**Information supplied**.
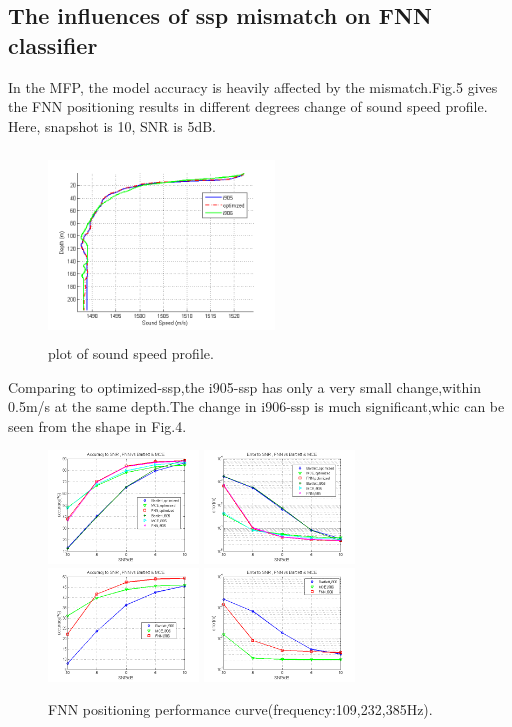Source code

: \subsection{The influences of ssp mismatch on FNN classifier}
In the MFP, the model accuracy is heavily affected by the mismatch.Fig.5 gives the FNN positioning results in different degrees change of sound speed profile. Here, snapshot is 10, SNR is 5dB.
\begin{figure}
\includegraphics[width=6cm,height=5cm]{figure/ssp3}
\caption{plot of sound speed profile.}
\end{figure}
Comparing to optimized-ssp,the i905-ssp has only a very small change,within 0.5m/s at the same depth.The change in i906-ssp is much significant,whic can be seen from the shape in Fig.4.
\begin{figure}
\includegraphics[width=4cm,height=3cm]{figure/Accuracy_to_SNR_FNN_vs_Bartlett_MCE}
\includegraphics[width=4cm,height=3cm]{figure/Error_to_SNR_FNN_vs_Bartlett_MCE}
\includegraphics[width=4cm,height=3cm]{figure/Accuracy_to_SNR_FNN_vs_Bartlett_MCE_i906}
\includegraphics[width=4cm,height=3cm]{figure/Error_to_SNR_FNN_vs_Bartlett_MCE_i906}
\caption{FNN positioning performance curve(frequency:109,232,385Hz).}
\end{figure}

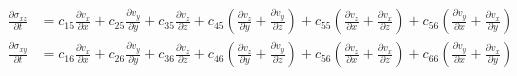 \begin{small}
\begin{align}
	\nonumber\\
	\frac{\partial{\sigma_{xz}}}{\partial{t}}&=c_{15}\frac{\partial{v_x}}{\partial{x}}+c_{25}\frac{\partial{v_y}}{\partial{y}}+c_{35}\frac{\partial{v_z}}{\partial{z}}+c_{45}(\frac{\partial{v_z}}{\partial{y}}+\frac{\partial{v_y}}{\partial{z}})+c_{55}(\frac{\partial{v_z}}{\partial{x}}+\frac{\partial{v_x}}{\partial{z}})+c_{56}(\frac{\partial{v_y}}{\partial{x}}+\frac{\partial{v_x}}{\partial{y}})
	\nonumber\\
	\frac{\partial{\sigma_{xy}}}{\partial{t}}&=c_{16}\frac{\partial{v_x}}{\partial{x}}+c_{26}\frac{\partial{v_y}}{\partial{y}}+c_{36}\frac{\partial{v_z}}{\partial{z}}+c_{46}(\frac{\partial{v_z}}{\partial{y}}+\frac{\partial{v_y}}{\partial{z}})+c_{56}(\frac{\partial{v_z}}{\partial{x}}+\frac{\partial{v_x}}{\partial{z}})+c_{66}(\frac{\partial{v_y}}{\partial{x}}+\frac{\partial{v_x}}{\partial{y}})
\end{align}
\end{small}
	
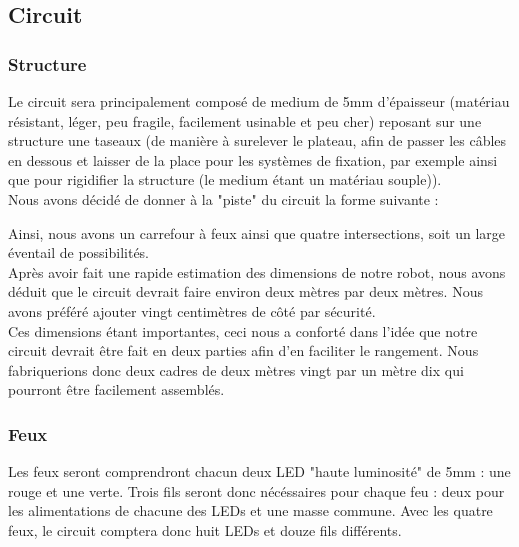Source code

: \subsection{Circuit}

	\subsubsection{Structure}

		Le circuit sera principalement composé de medium de 5mm d'épaisseur (matériau résistant, léger, peu fragile, facilement usinable et peu cher) reposant sur une structure une taseaux (de manière à surelever le plateau, afin de passer les câbles en dessous et laisser de la place pour les systèmes de fixation, par exemple ainsi que pour rigidifier la structure (le medium étant un matériau souple)).\\

		Nous avons décidé de donner à la "piste" du circuit la forme suivante :


		Ainsi, nous avons un carrefour à feux ainsi que quatre intersections, soit un large éventail de possibilités.\\

		Après avoir fait une rapide estimation des dimensions de notre robot, nous avons déduit que le circuit devrait faire environ deux mètres par deux mètres.
		Nous avons préféré ajouter vingt centimètres de côté par sécurité.\\

		Ces dimensions étant importantes, ceci nous a conforté dans l'idée que notre circuit devrait être fait en deux parties afin d'en faciliter le rangement. Nous fabriquerions donc deux cadres de deux mètres vingt par un mètre dix qui pourront être facilement assemblés.

	\subsubsection{Feux}

		Les feux seront comprendront chacun deux LED "haute luminosité" de 5mm : une rouge et une verte. Trois fils seront donc nécéssaires pour chaque feu : deux pour les alimentations de chacune des LEDs et une masse commune. Avec les quatre feux, le circuit comptera donc huit LEDs et douze fils différents.\\

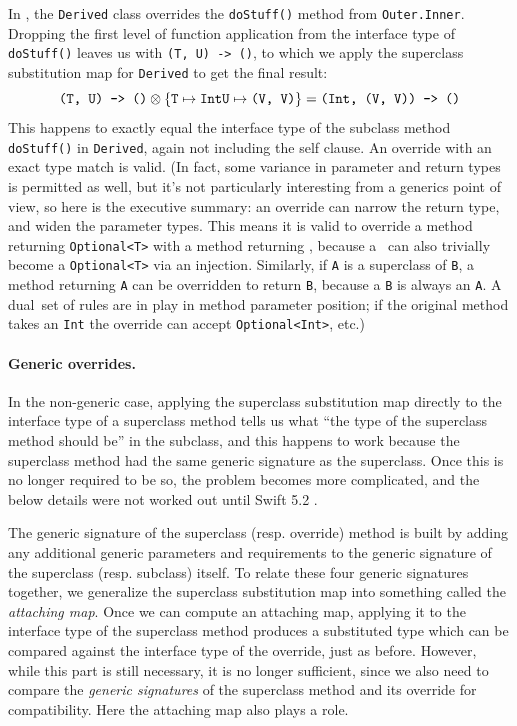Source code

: \documentclass[../generics]{subfiles}
\begin{document}
In , the \texttt{Derived} class overrides the \texttt{doStuff()} method from \texttt{Outer.Inner}. Dropping the first level of function application from the interface type of \texttt{doStuff()} leaves us with \texttt{(T, U) -> ()}, to which we apply the superclass substitution map for \texttt{Derived} to get the final result:
\[
\texttt{(T, U) -> ()} \otimes
\{
\texttt{T} \mapsto \texttt{Int}\\
\texttt{U} \mapsto \texttt{(V, V)}
\} =
\texttt{(Int, (V, V)) -> ()}
\]
This happens to exactly equal the interface type of the subclass method \texttt{doStuff()} in \texttt{Derived}, again not including the self clause. An override with an exact type match is valid. (In fact, some variance in parameter and return types is permitted as well, but it's not particularly interesting from a generics point of view, so here is the executive summary: an override can narrow the return type, and widen the parameter types. This means it is valid to override a method returning \texttt{Optional<T>} with a method returning \tT, because a \tT\ can also trivially become a \texttt{Optional<T>} via an injection. Similarly, if \texttt{A} is a superclass of \texttt{B}, a method returning \texttt{A} can be overridden to return \texttt{B}, because a \texttt{B} is always an \texttt{A}. A dual set of rules are in play in method parameter position; if the original method takes an \texttt{Int} the override can accept \texttt{Optional<Int>}, etc.)

\paragraph{Generic overrides.}

In the non-generic case, applying the superclass substitution map directly to the interface type of a superclass method tells us what ``the type of the superclass method should be'' in the subclass, and this happens to work because the superclass method had the same generic signature as the superclass. Once this is no longer required to be so, the problem becomes more complicated, and the below details were not worked out until Swift 5.2 \cite{sr4206}.

The generic signature of the superclass (resp. override) method is built by adding any additional generic parameters and requirements to the generic signature of the superclass (resp. subclass) itself. To relate these four generic signatures together, we generalize the superclass substitution map into something called the \emph{attaching map}. Once we can compute an attaching map, applying it to the interface type of the superclass method produces a substituted type which can be compared against the interface type of the override, just as before. However, while this part is still necessary, it is no longer sufficient, since we also need to compare the \emph{generic signatures} of the superclass method and its override for compatibility. Here the attaching map also plays a role.
\end{document}

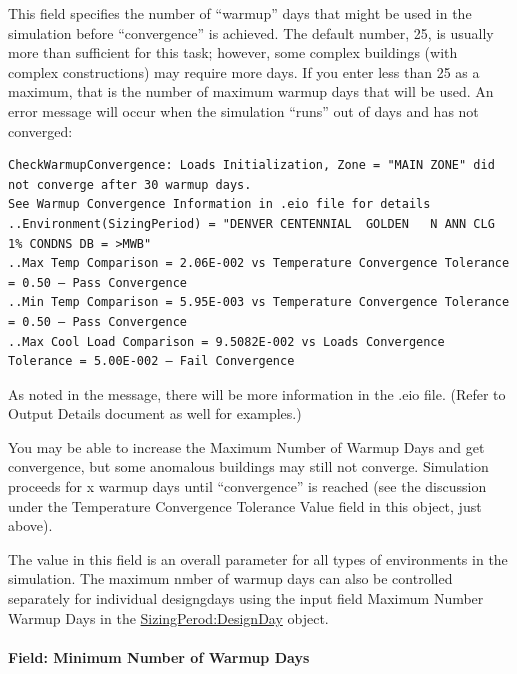This field specifies the number of ``warmup'' days that might be used in the simulation before ``convergence'' is achieved. The default number, 25, is usually more than sufficient for this task; however, some complex buildings (with complex constructions) may require more days. If you enter less than 25 as a maximum, that is the number of maximum warmup days that will be used. An error message will occur when the simulation ``runs'' out of days and has not converged:

\begin{lstlisting}
CheckWarmupConvergence: Loads Initialization, Zone = "MAIN ZONE" did not converge after 30 warmup days.
See Warmup Convergence Information in .eio file for details
..Environment(SizingPeriod) = "DENVER CENTENNIAL  GOLDEN   N ANN CLG 1% CONDNS DB = >MWB"
..Max Temp Comparison = 2.06E-002 vs Temperature Convergence Tolerance = 0.50 – Pass Convergence
..Min Temp Comparison = 5.95E-003 vs Temperature Convergence Tolerance = 0.50 – Pass Convergence
..Max Cool Load Comparison = 9.5082E-002 vs Loads Convergence Tolerance = 5.00E-002 – Fail Convergence
\end{lstlisting}

As noted in the message, there will be more information in the .eio file. (Refer to Output Details document as well for examples.)

You may be able to increase the Maximum Number of Warmup Days and get convergence, but some anomalous buildings may still not converge. Simulation proceeds for x warmup days until ``convergence'' is reached (see the discussion under the Temperature Convergence Tolerance Value field in this object, just above).

The value in this field is an overall parameter for all types of environments in the simulation.  The maximum nmber of warmup days can also be controlled separately for individual designgdays using the input field Maximum Number Warmup Days in the \hyperref[sizingperioddesignday]{SizingPerod:DesignDay} object. 

\paragraph{Field: Minimum Number of Warmup Days}\label{field-minimum-number-of-warmup-days}

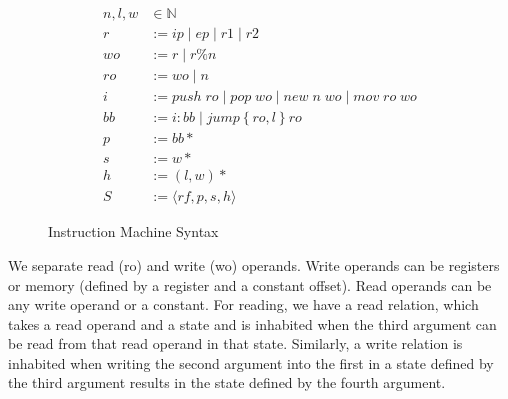 \begin{figure}
\begin{align}
n, l, w &\in \mathbb{N} \tag{Machine Word} \\
r &:= ip \; | \; ep \; | \; r1 \; | \; r2 \tag{Registers} \\
wo &:= r \; | \; r \% n \tag{Write Operands} \\
ro &:= wo \; | \; n \tag{Read Operands} \\
i &:= \mathit{push} \; ro \; | \; \mathit{pop} \; wo \; | \; \mathit{new} \; n
\; wo \; | \; \mathit{mov} \; ro \; wo \tag{Instructions} \\
bb &:= i : bb \; | \; \mathit{jump} \left\{ro, l\right\} ro \tag{Basic Block} \\
p &:= bb* \tag{Program} \\
s &:= w* \tag{Stack} \\
h &:= \left(l, w\right)* \tag{Heap}\\
S &:= \langle rf, p, s, h \rangle \tag{State} 
\end{align}
\caption{Instruction Machine Syntax}
\label{fig:im_syntax}
\end{figure}

We separate read (ro) and write (wo) operands. Write operands can be registers
or memory (defined by a register and a constant offset). Read operands can be
any write operand or a constant. For reading, we have a read relation, which
takes a read operand and a state and is inhabited when the third argument can be
read from that read operand in that state. Similarly, a write relation is
inhabited when writing the second argument into the first in a state defined by
the third argument results in the state defined by the fourth argument.  

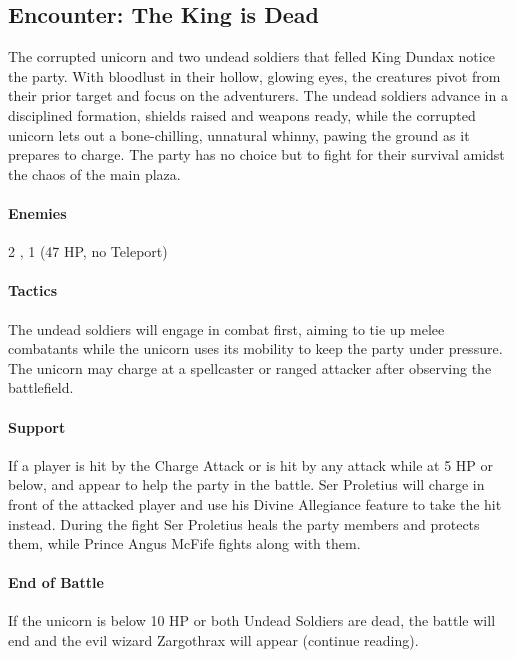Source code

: \subsection*{Encounter: The King is Dead}
{\entryfont The corrupted unicorn and two undead soldiers that felled King Dundax  notice the party. With bloodlust in their hollow, glowing eyes, the creatures pivot from their prior target and focus on the adventurers. The undead soldiers advance in a disciplined formation, shields raised and weapons ready, while the corrupted unicorn lets out a bone-chilling, unnatural whinny, pawing the ground as it prepares to charge. The party has no choice but to fight for their survival amidst the chaos of the main plaza.

\paragraph*{Enemies} 2 \hyperref[monster:UndeadSoldier]{}, 1 \hyperref[monster:CorruptedUnicorn]{} (47 HP, no Teleport)

\paragraph*{Tactics} The undead soldiers will engage in combat first, aiming to tie up melee combatants while the unicorn uses its mobility to keep the party under pressure. The unicorn may charge at a spellcaster or ranged attacker after observing the battlefield.

\paragraph*{Support} If a player is hit by the Charge Attack or is hit by any attack while at 5 HP or below, \hyperref[char:SerProletius]{} and \hyperref[char:AngusMcFife]{} appear to help the party in the battle. Ser Proletius will charge in front of the attacked player and use his Divine Allegiance feature to take the hit instead. During the fight Ser Proletius heals the party members and protects them, while Prince Angus McFife fights along with them.

\paragraph*{End of Battle} If the unicorn is below 10 HP or both Undead Soldiers are dead, the battle will end and the evil wizard Zargothrax will appear (continue reading).
}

**Work instructions**. Quote the listing above, but only from the line that shows "CheckWarmupConvergence: Loads Initialization, Zone" through the line that shows "Comparison = 5.95E-003".

**Response**.
CheckWarmupConvergence: Loads Initialization, Zone = "MAIN ZONE" did not converge after 30 warmup days.
See Warmup Convergence Information in .eio file for details
..Environment(SizingPeriod) = "DENVER CENTENNIAL  GOLDEN   N ANN CLG 1% CONDNS DB = >MWB"
..Max Temp Comparison = 2.06E-002 vs Temperature Convergence Tolerance = 0.50 – Pass Convergence
..Min Temp Comparison = 5.95E-003 vs Temperature Convergence Tolerance = 0.50 – Pass Convergence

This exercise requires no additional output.